╔══

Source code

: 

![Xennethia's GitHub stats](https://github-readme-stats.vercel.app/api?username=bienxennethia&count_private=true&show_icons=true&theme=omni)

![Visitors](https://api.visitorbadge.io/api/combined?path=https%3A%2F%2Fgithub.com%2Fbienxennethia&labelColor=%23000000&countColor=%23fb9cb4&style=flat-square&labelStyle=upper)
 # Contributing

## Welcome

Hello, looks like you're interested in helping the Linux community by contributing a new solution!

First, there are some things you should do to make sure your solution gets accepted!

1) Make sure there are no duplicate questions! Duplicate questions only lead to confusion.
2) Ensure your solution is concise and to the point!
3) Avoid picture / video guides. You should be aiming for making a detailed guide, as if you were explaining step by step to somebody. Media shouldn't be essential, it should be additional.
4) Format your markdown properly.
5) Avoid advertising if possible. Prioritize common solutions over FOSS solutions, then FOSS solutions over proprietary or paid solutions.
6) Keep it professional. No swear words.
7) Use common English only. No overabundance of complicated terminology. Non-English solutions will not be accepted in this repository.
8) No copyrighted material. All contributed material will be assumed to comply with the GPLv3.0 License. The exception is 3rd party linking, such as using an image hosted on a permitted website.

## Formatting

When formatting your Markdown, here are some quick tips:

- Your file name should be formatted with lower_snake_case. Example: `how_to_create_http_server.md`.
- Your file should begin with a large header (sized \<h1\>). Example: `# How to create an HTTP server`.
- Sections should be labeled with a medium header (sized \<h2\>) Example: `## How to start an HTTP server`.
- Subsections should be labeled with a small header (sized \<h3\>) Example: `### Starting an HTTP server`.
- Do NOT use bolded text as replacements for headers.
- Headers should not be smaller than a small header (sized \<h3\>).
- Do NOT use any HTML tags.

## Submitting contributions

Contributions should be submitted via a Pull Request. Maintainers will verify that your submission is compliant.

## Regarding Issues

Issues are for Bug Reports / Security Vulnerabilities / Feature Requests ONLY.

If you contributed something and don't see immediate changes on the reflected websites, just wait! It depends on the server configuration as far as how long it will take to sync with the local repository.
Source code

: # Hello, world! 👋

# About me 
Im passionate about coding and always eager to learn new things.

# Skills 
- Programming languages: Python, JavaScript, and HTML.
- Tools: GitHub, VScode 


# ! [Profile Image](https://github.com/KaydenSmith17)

╚══

▶ _Directions for this task_
Return, line for line and unchanged, the data from its first line through the line containing "1) Make sure".

▶ _Task answer_
Source code

: 

![Xennethia's GitHub stats](https://github-readme-stats.vercel.app/api?username=bienxennethia&count_private=true&show_icons=true&theme=omni)

![Visitors](https://api.visitorbadge.io/api/combined?path=https%3A%2F%2Fgithub.com%2Fbienxennethia&labelColor=%23000000&countColor=%23fb9cb4&style=flat-square&labelStyle=upper)
 # Contributing

## Welcome

Hello, looks like you're interested in helping the Linux community by contributing a new solution!

First, there are some things you should do to make sure your solution gets accepted!

1) Make sure there are no duplicate questions! Duplicate questions only lead to confusion.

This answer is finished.